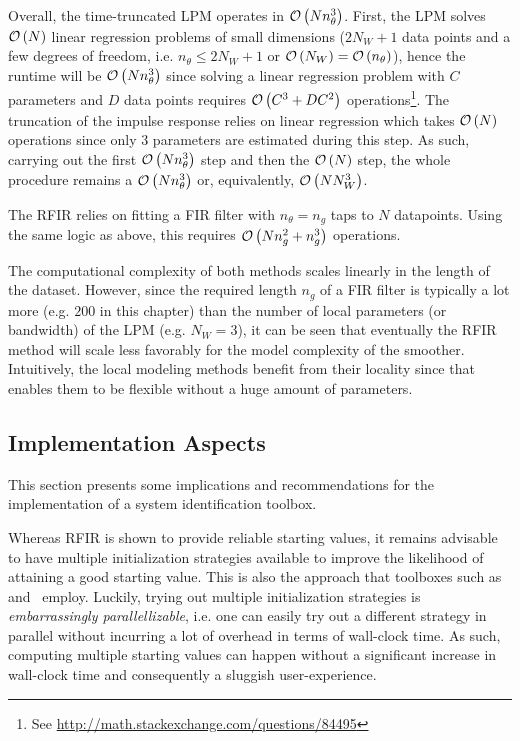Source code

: 
Overall, the time-truncated \gls{LPM} operates in $\mathcal{O} \left( N n_{\theta}^{3} \right)$.
First, the \gls{LPM} solves $\mathcal{O} \left( N \right)$ linear regression problems of small dimensions ($2N_W + 1$ data points and a few degrees of freedom, i.e. $n_{\theta} \leq 2 N_W + 1$ or $\mathcal{O} \left( N_W \right) = \mathcal{O} \left( n_{\theta} \right)$), hence the runtime will be $\mathcal{O} \left( N n_{\theta}^3 \right)$ since solving a linear regression problem with $C$ parameters and $D$ data points requires $\mathcal{O} \left( C^3  + D C^2 \right)$ operations\footnote{See \url{http://math.stackexchange.com/questions/84495}}.
The truncation of the impulse response relies on linear regression which takes $\mathcal{O} \left( N \right)$ operations since only $3$ parameters are estimated during this step.
As such, carrying out the first $\mathcal{O} \left( N n_{\theta}^3 \right)$ step and then the $\mathcal{O} \left( N \right)$ step, the whole procedure remains a $\mathcal{O} \left( N n_{\theta}^3 \right)$ or, equivalently, $\mathcal{O} \left( N N_W^3 \right)$.

The \gls{RFIR} relies on fitting a \gls{FIR} filter with $n_{\theta} = n_g$ taps to $N$ datapoints.
Using the same logic as above, this requires $\mathcal{O} \left( N n_{g}^2 + n_g^3 \right)$ operations.

The computational complexity  of both methods scales linearly in the length of the dataset.
However, since the required length $n_g$ of a \gls{FIR} filter is typically a lot more (e.g. $200$ in this chapter) than the number of local parameters (or bandwidth) of the \gls{LPM} (e.g. $N_W = 3$), it can be seen that eventually the \gls{RFIR} method will scale less favorably for the model complexity of the smoother.
Intuitively, the local modeling methods benefit from their locality since that enables them to be flexible without a huge amount of parameters.

\subsection{Implementation Aspects}
This section presents some implications and recommendations for the implementation of  a system identification toolbox.

Whereas \gls{RFIR} is shown to provide reliable starting values, it remains advisable to have multiple initialization strategies available to improve the likelihood of attaining a good starting value.
This is also the approach that toolboxes such as~\citep{FDIDENT} and~\citep{TDIDENT} employ.
Luckily, trying out multiple initialization strategies is \emph{embarrassingly parallellizable}, i.e. one can easily try out a different strategy in parallel without incurring a lot of overhead in terms of wall-clock time.
As such, computing multiple starting values can happen without a significant increase in wall-clock time and consequently a sluggish user-experience.

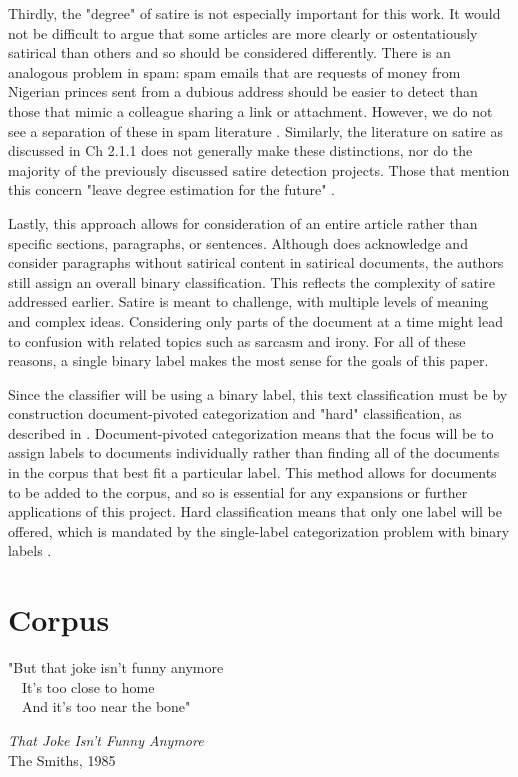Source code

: \documentclass [12 pt] {report}
\begin{document}
Thirdly, the "degree" of satire is not especially important for this work. It would not be difficult to argue that some articles are more clearly or ostentatiously satirical than others and so should be considered differently. There is an analogous problem in spam: spam emails that are requests of money from Nigerian princes sent from a dubious address should be easier to detect than those that mimic a colleague sharing a  link or attachment. However, we do not see a separation of these in spam literature \cite{Blanzieri} \cite{Zhang}. Similarly, the literature on satire as discussed in Ch 2.1.1 does not generally make these distinctions, nor do the majority of the previously discussed satire detection projects. Those that mention this concern "leave degree estimation for the future" \cite{Yang}.

Lastly, this approach allows for consideration of an entire article rather than specific sections, paragraphs, or sentences. Although \cite{Yang} does acknowledge and consider paragraphs without satirical content in satirical documents, the authors still assign an overall binary classification. This reflects the complexity of satire addressed earlier. Satire is meant to challenge, with multiple levels of meaning and complex ideas. Considering only parts of the document at a time might lead to confusion with related topics such as sarcasm and irony. For all of these reasons, a single binary label makes the most sense for the goals of this paper.

Since the classifier will be using a binary label, this text classification must be by construction document-pivoted categorization and "hard" classification, as described in \cite{Sebastiani}. Document-pivoted categorization means that the focus will be to assign labels to documents individually rather than finding all of the documents in the corpus that best fit a particular label. This method allows for documents to be added to the corpus, and so is essential for any expansions or further applications of this project. Hard classification means that only one label will be offered, which is mandated by the single-label categorization problem with binary labels \cite{Sebastiani}.

\chapter{Corpus}
\singlespacing
\epigraph{"But that joke isn't funny anymore\\~~It's too close to home\\~~And it's too near the bone"}{\textit{That Joke Isn't Funny Anymore}\\ The Smiths, 1985}
\onehalfspacing
\end{document}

▶ WHAT THIS TASK INVOLVES
Copy every entry above exactly as it stands, but leave the pictures out.

▶ RESPONSE
Source code

: 
Overall, the time-truncated \gls{LPM} operates in $\mathcal{O} \left( N n_{\theta}^{3} \right)$.
First, the \gls{LPM} solves $\mathcal{O} \left( N \right)$ linear regression problems of small dimensions ($2N_W + 1$ data points and a few degrees of freedom, i.e. $n_{\theta} \leq 2 N_W + 1$ or $\mathcal{O} \left( N_W \right) = \mathcal{O} \left( n_{\theta} \right)$), hence the runtime will be $\mathcal{O} \left( N n_{\theta}^3 \right)$ since solving a linear regression problem with $C$ parameters and $D$ data points requires $\mathcal{O} \left( C^3  + D C^2 \right)$ operations\footnote{See \url{http://math.stackexchange.com/questions/84495}}.
The truncation of the impulse response relies on linear regression which takes $\mathcal{O} \left( N \right)$ operations since only $3$ parameters are estimated during this step.
As such, carrying out the first $\mathcal{O} \left( N n_{\theta}^3 \right)$ step and then the $\mathcal{O} \left( N \right)$ step, the whole procedure remains a $\mathcal{O} \left( N n_{\theta}^3 \right)$ or, equivalently, $\mathcal{O} \left( N N_W^3 \right)$.

The \gls{RFIR} relies on fitting a \gls{FIR} filter with $n_{\theta} = n_g$ taps to $N$ datapoints.
Using the same logic as above, this requires $\mathcal{O} \left( N n_{g}^2 + n_g^3 \right)$ operations.

The computational complexity  of both methods scales linearly in the length of the dataset.
However, since the required length $n_g$ of a \gls{FIR} filter is typically a lot more (e.g. $200$ in this chapter) than the number of local parameters (or bandwidth) of the \gls{LPM} (e.g. $N_W = 3$), it can be seen that eventually the \gls{RFIR} method will scale less favorably for the model complexity of the smoother.
Intuitively, the local modeling methods benefit from their locality since that enables them to be flexible without a huge amount of parameters.

\subsection{Implementation Aspects}
This section presents some implications and recommendations for the implementation of  a system identification toolbox.

Whereas \gls{RFIR} is shown to provide reliable starting values, it remains advisable to have multiple initialization strategies available to improve the likelihood of attaining a good starting value.
This is also the approach that toolboxes such as~\citep{FDIDENT} and~\citep{TDIDENT} employ.
Luckily, trying out multiple initialization strategies is \emph{embarrassingly parallellizable}, i.e. one can easily try out a different strategy in parallel without incurring a lot of overhead in terms of wall-clock time.
As such, computing multiple starting values can happen without a significant increase in wall-clock time and consequently a sluggish user-experience.

Source code

: \documentclass [12 pt] {report}
\begin{document}
Thirdly, the "degree" of satire is not especially important for this work. It would not be difficult to argue that some articles are more clearly or ostentatiously satirical than others and so should be considered differently. There is an analogous problem in spam: spam emails that are requests of money from Nigerian princes sent from a dubious address should be easier to detect than those that mimic a colleague sharing a  link or attachment. However, we do not see a separation of these in spam literature \cite{Blanzieri} \cite{Zhang}. Similarly, the literature on satire as discussed in Ch 2.1.1 does not generally make these distinctions, nor do the majority of the previously discussed satire detection projects. Those that mention this concern "leave degree estimation for the future" \cite{Yang}.

Lastly, this approach allows for consideration of an entire article rather than specific sections, paragraphs, or sentences. Although \cite{Yang} does acknowledge and consider paragraphs without satirical content in satirical documents, the authors still assign an overall binary classification. This reflects the complexity of satire addressed earlier. Satire is meant to challenge, with multiple levels of meaning and complex ideas. Considering only parts of the document at a time might lead to confusion with related topics such as sarcasm and irony. For all of these reasons, a single binary label makes the most sense for the goals of this paper.

Since the classifier will be using a binary label, this text classification must be by construction document-pivoted categorization and "hard" classification, as described in \cite{Sebastiani}. Document-pivoted categorization means that the focus will be to assign labels to documents individually rather than finding all of the documents in the corpus that best fit a particular label. This method allows for documents to be added to the corpus, and so is essential for any expansions or further applications of this project. Hard classification means that only one label will be offered, which is mandated by the single-label categorization problem with binary labels \cite{Sebastiani}.

\chapter{Corpus}
\singlespacing
\epigraph{"But that joke isn't funny anymore\\~~It's too close to home\\~~And it's too near the bone"}{\textit{That Joke Isn't Funny Anymore}\\ The Smiths, 1985}
\onehalfspacing
\end{document}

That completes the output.